Dans ce cas, il faudra rapidement favoriser d'autres canaux de distribution.

La première piste serait de faire en sorte que l’État accompagne les grandes chaînes de magasins afin qu'elles lancent leur propre organisme de crédit. Cette « banque mutualiste » pourrait proposer des prêts personnels avec un montant maximal limite et dont le taux serait plafonné par décret. La gestion pourrait être confiée à une agence nouvellement créée ou alors à une société spécialisée et les responsables décideraient eux-mêmes de la politique commerciale à suivre. Si la grande distribution et les syndicats de commerçants donnent leur accord pour participer à cette nouvelle donne du micro-prêt personnel, chaque client pourra alors demander une carte de crédit spécifique afin de payer ses achats (seulement si son dossier ait été accepté par l'établissement). L'union des professionnels du métier pourra faire en sorte de munir cet organisme d'une grande force de frappe, pour leur propre intérêt et aussi celui des consommateurs.

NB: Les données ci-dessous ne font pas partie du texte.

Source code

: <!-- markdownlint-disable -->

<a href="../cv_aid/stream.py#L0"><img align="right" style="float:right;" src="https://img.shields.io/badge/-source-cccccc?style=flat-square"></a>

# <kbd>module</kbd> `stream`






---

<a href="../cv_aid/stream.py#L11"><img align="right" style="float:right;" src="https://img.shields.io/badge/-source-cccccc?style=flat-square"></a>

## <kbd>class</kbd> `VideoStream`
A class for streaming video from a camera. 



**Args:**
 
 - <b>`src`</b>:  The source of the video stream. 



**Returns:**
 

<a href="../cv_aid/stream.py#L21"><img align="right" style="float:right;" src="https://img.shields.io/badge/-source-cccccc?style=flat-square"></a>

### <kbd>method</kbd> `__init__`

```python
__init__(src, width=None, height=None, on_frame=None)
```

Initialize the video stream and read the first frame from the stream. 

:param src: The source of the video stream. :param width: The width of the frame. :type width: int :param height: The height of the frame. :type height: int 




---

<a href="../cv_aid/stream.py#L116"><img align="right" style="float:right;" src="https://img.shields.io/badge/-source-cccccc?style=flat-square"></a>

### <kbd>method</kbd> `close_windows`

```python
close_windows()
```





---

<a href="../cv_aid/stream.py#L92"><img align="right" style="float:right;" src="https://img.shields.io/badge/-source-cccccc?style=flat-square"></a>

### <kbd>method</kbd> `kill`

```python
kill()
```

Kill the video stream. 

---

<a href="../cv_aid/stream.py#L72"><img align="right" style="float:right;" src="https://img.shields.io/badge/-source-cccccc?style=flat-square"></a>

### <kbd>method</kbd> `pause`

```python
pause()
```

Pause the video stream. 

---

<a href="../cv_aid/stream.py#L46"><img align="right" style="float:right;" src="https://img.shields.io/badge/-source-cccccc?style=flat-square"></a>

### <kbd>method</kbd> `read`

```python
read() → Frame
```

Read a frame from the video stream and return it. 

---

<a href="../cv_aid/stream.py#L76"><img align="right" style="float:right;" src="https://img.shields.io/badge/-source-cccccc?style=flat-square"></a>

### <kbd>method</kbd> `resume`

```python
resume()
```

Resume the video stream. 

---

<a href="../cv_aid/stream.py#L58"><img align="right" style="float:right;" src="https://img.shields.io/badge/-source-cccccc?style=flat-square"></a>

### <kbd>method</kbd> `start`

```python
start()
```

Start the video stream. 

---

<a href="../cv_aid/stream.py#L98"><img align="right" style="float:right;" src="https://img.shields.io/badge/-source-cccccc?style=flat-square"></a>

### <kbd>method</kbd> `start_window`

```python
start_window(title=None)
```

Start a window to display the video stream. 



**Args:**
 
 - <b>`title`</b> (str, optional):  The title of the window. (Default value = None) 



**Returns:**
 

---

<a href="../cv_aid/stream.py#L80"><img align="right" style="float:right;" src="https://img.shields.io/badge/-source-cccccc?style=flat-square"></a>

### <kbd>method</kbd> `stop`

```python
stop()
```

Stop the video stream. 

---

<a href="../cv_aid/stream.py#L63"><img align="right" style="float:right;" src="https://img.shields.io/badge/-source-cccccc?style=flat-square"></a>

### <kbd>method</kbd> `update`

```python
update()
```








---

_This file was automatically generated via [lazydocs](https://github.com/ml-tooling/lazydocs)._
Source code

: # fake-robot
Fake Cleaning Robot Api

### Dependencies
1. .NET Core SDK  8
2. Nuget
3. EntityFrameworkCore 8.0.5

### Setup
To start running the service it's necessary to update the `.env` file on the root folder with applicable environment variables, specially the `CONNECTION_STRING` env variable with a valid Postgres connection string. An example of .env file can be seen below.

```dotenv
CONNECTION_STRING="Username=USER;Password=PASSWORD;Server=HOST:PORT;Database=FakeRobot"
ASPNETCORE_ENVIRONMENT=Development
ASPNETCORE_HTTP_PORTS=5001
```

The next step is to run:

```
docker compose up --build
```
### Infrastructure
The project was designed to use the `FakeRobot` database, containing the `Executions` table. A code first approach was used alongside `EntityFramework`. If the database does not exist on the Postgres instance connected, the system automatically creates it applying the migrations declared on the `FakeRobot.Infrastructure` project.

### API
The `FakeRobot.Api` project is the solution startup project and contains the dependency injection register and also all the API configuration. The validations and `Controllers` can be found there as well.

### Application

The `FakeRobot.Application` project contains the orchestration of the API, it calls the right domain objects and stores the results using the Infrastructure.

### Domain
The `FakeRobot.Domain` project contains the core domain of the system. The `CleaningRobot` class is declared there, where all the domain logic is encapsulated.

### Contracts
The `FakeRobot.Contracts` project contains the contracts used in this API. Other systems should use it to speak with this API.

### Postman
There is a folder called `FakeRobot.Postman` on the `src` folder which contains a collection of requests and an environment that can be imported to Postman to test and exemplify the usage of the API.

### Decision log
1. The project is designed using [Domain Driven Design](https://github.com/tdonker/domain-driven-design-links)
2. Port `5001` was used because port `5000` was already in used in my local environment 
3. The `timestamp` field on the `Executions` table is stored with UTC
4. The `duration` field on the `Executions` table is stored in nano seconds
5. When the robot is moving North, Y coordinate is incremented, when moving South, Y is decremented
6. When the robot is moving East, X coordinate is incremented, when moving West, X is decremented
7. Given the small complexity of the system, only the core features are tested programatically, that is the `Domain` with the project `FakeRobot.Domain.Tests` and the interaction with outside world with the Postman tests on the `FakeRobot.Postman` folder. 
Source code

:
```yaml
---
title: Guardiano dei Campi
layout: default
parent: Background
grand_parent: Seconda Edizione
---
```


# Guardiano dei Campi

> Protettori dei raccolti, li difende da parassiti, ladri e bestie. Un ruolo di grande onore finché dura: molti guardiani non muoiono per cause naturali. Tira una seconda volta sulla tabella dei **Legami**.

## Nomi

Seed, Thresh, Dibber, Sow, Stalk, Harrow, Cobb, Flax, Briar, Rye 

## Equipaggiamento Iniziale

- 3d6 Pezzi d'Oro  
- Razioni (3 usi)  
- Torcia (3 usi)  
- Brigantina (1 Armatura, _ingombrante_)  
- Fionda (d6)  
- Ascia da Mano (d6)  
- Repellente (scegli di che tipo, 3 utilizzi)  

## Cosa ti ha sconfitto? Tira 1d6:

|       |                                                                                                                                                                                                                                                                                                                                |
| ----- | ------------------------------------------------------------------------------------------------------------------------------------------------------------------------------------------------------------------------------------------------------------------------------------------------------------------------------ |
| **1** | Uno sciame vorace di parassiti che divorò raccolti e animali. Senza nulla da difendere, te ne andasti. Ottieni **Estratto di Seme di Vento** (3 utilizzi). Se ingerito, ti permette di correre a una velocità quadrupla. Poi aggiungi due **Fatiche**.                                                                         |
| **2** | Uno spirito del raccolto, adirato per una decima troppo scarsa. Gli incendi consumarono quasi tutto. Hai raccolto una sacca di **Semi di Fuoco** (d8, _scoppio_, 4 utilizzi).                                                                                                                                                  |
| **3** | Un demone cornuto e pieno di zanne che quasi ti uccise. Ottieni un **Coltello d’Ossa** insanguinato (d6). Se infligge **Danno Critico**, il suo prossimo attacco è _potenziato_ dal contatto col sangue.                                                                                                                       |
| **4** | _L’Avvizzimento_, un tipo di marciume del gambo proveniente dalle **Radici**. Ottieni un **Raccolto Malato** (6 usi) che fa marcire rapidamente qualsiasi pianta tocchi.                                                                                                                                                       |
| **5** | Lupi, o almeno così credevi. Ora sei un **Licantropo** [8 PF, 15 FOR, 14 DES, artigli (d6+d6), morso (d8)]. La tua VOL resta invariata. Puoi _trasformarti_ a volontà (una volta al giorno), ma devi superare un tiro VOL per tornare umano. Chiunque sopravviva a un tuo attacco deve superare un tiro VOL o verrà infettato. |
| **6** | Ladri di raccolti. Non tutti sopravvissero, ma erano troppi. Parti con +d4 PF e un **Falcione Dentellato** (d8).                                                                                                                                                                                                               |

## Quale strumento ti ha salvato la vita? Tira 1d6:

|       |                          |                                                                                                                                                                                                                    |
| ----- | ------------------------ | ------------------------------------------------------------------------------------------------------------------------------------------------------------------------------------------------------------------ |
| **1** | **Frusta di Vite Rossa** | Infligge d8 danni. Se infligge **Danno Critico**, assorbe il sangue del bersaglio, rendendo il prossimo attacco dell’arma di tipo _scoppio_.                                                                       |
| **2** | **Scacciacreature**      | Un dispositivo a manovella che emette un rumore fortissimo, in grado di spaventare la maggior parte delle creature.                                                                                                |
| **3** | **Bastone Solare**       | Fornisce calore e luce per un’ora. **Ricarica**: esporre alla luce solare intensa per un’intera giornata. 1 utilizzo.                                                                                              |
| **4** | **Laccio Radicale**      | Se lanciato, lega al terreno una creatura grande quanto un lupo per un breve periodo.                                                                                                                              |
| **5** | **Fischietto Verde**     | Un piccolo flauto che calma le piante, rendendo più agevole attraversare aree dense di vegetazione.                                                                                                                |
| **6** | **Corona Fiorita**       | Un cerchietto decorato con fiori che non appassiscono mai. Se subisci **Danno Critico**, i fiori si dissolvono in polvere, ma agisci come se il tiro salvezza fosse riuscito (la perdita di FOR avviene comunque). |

La deuxième piste consisterait à financer les sites de crédit entre particuliers déjà existants, voire de créer une plateforme publique qui jouerait le rôle d'intermédiaire entre les parties. Le principe est de mettre en relation d'un côté des investisseurs à la recherche d'un placement à rendement avec, d'autre part, des emprunteurs qui souhaitent financer un projet précis. Le taux d'intérêt payé par l'emprunteur correspondrait au rendement du capital de l'investisseur. Si techniquement parlant, il n'est pas très compliqué de créer une telle plateforme, le principal challenge serait d'amener les épargnants à s'inscrire en masse et rapidement afin de pouvoir relancer les achats à crédit.


L'ultime piste consisterait à entamer des négociations avec la BCE pour qu'elle investisse directement dans les sociétés publiques de crédit. Le principal argument serait que les capitaux soient instantanément injectés dans l'économie marchande et non pas utilisés dans un but de spéculation.